Jane Pyre was once half of the famous rock n’ roll duo, the Lightning Bottles. Years later, she’s perhaps the most hated—and least understood—woman in music. She was never as popular with fans as her bandmate (and soulmate), Elijah Hart—even if Jane was the one who wrote the songs that catapulted the Lightning Bottles to instant, dizzying fame, first in the Seattle grunge scene, then around the world.
But ever since Elijah disappeared five years earlier and the band’s meteoric rise to fame came crashing down, the public hatred of Jane has taken on new levels, and all she wants to do is retreat. What she doesn’t anticipate is the bombshell that awaits her at her new home in the German countryside: the sullen teenaged girl next door—a Lightning Bottles superfan—who claims to have proof that not only is Elijah still alive, he’s also been leaving secret messages for Jane. And they need to find them right away.
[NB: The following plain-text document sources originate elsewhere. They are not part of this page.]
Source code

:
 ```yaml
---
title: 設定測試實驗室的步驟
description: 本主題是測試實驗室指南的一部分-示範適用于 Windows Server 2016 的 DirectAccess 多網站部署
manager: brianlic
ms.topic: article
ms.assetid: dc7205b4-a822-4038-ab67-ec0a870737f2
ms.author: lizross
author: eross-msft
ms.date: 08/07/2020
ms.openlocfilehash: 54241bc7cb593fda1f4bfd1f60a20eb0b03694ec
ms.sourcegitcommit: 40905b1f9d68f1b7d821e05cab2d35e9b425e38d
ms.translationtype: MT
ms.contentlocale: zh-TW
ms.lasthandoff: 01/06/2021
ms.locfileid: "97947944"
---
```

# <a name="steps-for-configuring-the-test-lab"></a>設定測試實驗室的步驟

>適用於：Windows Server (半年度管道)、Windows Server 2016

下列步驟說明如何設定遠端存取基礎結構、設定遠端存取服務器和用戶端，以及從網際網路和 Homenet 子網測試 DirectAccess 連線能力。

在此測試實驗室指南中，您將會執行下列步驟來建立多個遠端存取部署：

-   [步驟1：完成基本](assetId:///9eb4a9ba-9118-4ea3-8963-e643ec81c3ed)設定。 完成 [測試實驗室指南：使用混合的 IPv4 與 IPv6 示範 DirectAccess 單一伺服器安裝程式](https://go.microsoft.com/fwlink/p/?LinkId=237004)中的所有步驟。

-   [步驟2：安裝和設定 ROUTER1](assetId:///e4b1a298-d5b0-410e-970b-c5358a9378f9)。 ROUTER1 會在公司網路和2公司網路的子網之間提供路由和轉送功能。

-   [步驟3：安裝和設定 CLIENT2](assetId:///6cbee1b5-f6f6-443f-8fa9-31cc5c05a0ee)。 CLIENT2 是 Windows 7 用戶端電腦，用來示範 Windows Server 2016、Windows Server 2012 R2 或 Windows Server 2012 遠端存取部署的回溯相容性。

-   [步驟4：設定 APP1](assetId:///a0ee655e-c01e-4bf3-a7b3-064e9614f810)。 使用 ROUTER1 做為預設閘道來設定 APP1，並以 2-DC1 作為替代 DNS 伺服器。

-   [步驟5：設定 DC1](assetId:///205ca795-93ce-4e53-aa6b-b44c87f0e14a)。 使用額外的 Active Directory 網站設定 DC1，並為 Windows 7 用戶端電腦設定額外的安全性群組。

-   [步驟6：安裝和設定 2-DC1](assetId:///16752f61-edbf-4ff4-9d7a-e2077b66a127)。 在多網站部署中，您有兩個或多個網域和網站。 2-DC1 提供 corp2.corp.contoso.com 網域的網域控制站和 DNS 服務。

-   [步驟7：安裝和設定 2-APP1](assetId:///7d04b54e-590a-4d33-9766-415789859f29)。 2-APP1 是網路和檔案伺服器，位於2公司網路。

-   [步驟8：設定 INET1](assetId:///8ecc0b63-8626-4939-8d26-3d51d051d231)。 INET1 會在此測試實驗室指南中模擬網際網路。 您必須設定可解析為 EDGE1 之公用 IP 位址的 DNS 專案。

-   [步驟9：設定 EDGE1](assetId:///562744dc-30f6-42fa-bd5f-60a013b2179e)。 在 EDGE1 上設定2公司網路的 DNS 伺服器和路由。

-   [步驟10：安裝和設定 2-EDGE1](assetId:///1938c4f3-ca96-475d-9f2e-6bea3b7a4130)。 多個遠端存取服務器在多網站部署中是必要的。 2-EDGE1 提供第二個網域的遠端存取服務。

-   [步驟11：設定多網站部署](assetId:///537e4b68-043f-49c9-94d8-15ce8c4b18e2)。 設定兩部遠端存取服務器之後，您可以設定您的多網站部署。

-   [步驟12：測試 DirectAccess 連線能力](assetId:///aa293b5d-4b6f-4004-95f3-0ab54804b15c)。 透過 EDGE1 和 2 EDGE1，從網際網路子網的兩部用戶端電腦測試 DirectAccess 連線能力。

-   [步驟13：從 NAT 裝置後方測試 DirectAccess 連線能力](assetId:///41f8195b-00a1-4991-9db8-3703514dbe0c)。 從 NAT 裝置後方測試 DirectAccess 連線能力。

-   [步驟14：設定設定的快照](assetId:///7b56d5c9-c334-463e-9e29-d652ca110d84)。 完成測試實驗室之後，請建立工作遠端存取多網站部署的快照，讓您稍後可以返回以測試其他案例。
A cross-continent road trip about two misunderstood outsiders brought together by their shared love of music, The Lightning Bottles is both a love letter to the 90s and a searing portrait of the cost of fame.
PUBLISHERS WEEKLY
In the dramatic if superficial latest from Stapley (Lucky), a rock star becomes infamous after she's blamed for the disappearance and presumed death of her bandmate husband. Jane Pyre, bassist for the legendary Lightning Bottles, which she formed in the early 1990s with frontman Elijah Hart, is now living in a remote part of Germany, five years after Elijah's disappearance in Reykjavik. Her isolation ends when her next-door neighbor Hen, a 17-year-old Lightning Bottles fan, alerts her to a photo she saw online of graffiti in Berlin, which might contain a message from Elijah. A clue from the art sends them on a road trip to other locations around Europe, where they find more drawings in a similar style, giving Jane hope that Elijah might be alive. The narrative flits between the women's quest and the band's early years, when Jane is discouraged by her religious mother and dismissed by music journalists, who prefer to focus on Elijah and ignore her songwriting contributions. Later, she's blamed by the public for Elijah's self-destructive drug use. While the novel plausibly conveys the pitfalls of fame, Stapley introduces but neglects to explore heavier themes of codependency and exploitation. There's a bit too much filler in this '90s nostalgia trip.